**To do**
Return the whole listing, line for line, without the pictures in it.

**Data for review**
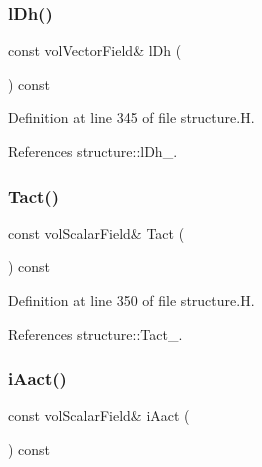 \subsubsection{\texorpdfstring{l\+Dh()}{lDh()}}
{\footnotesize\ttfamily const vol\+Vector\+Field\& l\+Dh (\begin{DoxyParamCaption}{ }\end{DoxyParamCaption}) const\hspace{0.3cm}{\ttfamily [inline]}}



Definition at line 345 of file structure.\+H.



References structure\+::l\+Dh\+\_\+.

\mbox{\label{classFoam_1_1structure_abebe2d39aa018c9e0279a27bf5e201f6}} 
\subsubsection{\texorpdfstring{Tact()}{Tact()}}
{\footnotesize\ttfamily const vol\+Scalar\+Field\& Tact (\begin{DoxyParamCaption}{ }\end{DoxyParamCaption}) const\hspace{0.3cm}{\ttfamily [inline]}}



Definition at line 350 of file structure.\+H.



References structure\+::\+Tact\+\_\+.

\mbox{\label{classFoam_1_1structure_afedf45f11522786f95df7228a3f2d35a}} 
\subsubsection{\texorpdfstring{i\+Aact()}{iAact()}}
{\footnotesize\ttfamily const vol\+Scalar\+Field\& i\+Aact (\begin{DoxyParamCaption}{ }\end{DoxyParamCaption}) const\hspace{0.3cm}{\ttfamily [inline]}}



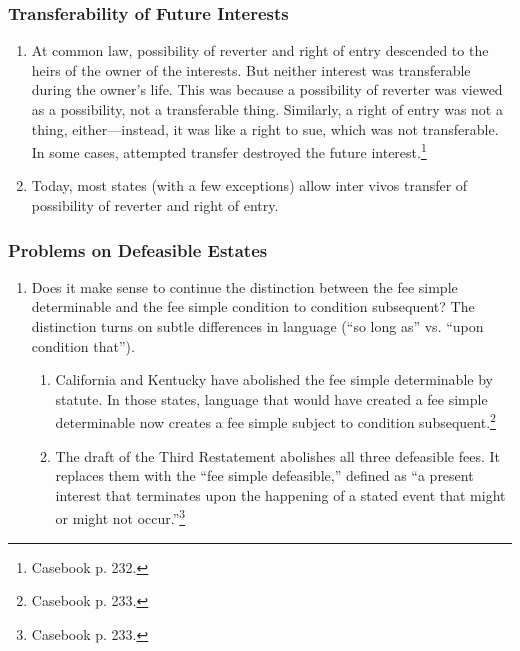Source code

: \subsubsection{Transferability of Future Interests}

\begin{enumerate}
    \item At common law, possibility of reverter and right of entry descended 
    to the heirs of the owner of the interests. But neither interest was 
    transferable during the owner's life. This was because a possibility of 
    reverter was viewed as a possibility, not a transferable thing. Similarly, 
    a right of entry was not a thing, either---instead, it was like a right to 
    sue, which was not transferable. In some cases, attempted transfer 
    destroyed the future interest.\footnote{Casebook p. 232.}
    \item Today, most states (with a few exceptions) allow inter vivos 
    transfer of possibility of reverter and right of entry.
\end{enumerate}

\subsubsection{Problems on Defeasible Estates}

\begin{enumerate}
    \item Does it make sense to continue the distinction between the fee 
    simple determinable and the fee simple condition to condition subsequent? 
    The distinction turns on subtle differences in language (``so long as'' 
    vs. ``upon condition that'').
    \begin{enumerate}
        \item California and Kentucky have abolished the fee simple 
        determinable by statute. In those states, language that would have 
        created a fee simple determinable now creates a fee simple subject to 
        condition subsequent.\footnote{Casebook p. 233.}
        \item The draft of the Third Restatement abolishes all three 
        defeasible fees. It replaces them with the ``fee simple defeasible,'' 
        defined as ``a present interest that terminates upon the happening of 
        a stated event that might or might not occur.''\footnote{Casebook p. 
        233.}
    \end{enumerate}
\end{enumerate}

**Answer to this exercise**
 \subsubsection{\texorpdfstring{l\+Dh()}{lDh()}}
{\footnotesize\ttfamily const vol\+Vector\+Field\& l\+Dh (\begin{DoxyParamCaption}{ }\end{DoxyParamCaption}) const\hspace{0.3cm}{\ttfamily [inline]}}



Definition at line 345 of file structure.\+H.



References structure\+::l\+Dh\+\_\+.

\mbox{\label{classFoam_1_1structure_abebe2d39aa018c9e0279a27bf5e201f6}} 
\subsubsection{\texorpdfstring{Tact()}{Tact()}}
{\footnotesize\ttfamily const vol\+Scalar\+Field\& Tact (\begin{DoxyParamCaption}{ }\end{DoxyParamCaption}) const\hspace{0.3cm}{\ttfamily [inline]}}



Definition at line 350 of file structure.\+H.



References structure\+::\+Tact\+\_\+.

\mbox{\label{classFoam_1_1structure_afedf45f11522786f95df7228a3f2d35a}} 
\subsubsection{\texorpdfstring{i\+Aact()}{iAact()}}
{\footnotesize\ttfamily const vol\+Scalar\+Field\& i\+Aact (\begin{DoxyParamCaption}{ }\end{DoxyParamCaption}) const\hspace{0.3cm}{\ttfamily [inline]}}



Source code

: \subsubsection{Transferability of Future Interests}

\begin{enumerate}
    \item At common law, possibility of reverter and right of entry descended 
    to the heirs of the owner of the interests. But neither interest was 
    transferable during the owner's life. This was because a possibility of 
    reverter was viewed as a possibility, not a transferable thing. Similarly, 
    a right of entry was not a thing, either---instead, it was like a right to 
    sue, which was not transferable. In some cases, attempted transfer 
    destroyed the future interest.\footnote{Casebook p. 232.}
    \item Today, most states (with a few exceptions) allow inter vivos 
    transfer of possibility of reverter and right of entry.
\end{enumerate}

\subsubsection{Problems on Defeasible Estates}

\begin{enumerate}
    \item Does it make sense to continue the distinction between the fee 
    simple determinable and the fee simple condition to condition subsequent? 
    The distinction turns on subtle differences in language (``so long as'' 
    vs. ``upon condition that'').
    \begin{enumerate}
        \item California and Kentucky have abolished the fee simple 
        determinable by statute. In those states, language that would have 
        created a fee simple determinable now creates a fee simple subject to 
        condition subsequent.\footnote{Casebook p. 233.}
        \item The draft of the Third Restatement abolishes all three 
        defeasible fees. It replaces them with the ``fee simple defeasible,'' 
        defined as ``a present interest that terminates upon the happening of 
        a stated event that might or might not occur.''\footnote{Casebook p. 
        233.}
    \end{enumerate}
\end{enumerate}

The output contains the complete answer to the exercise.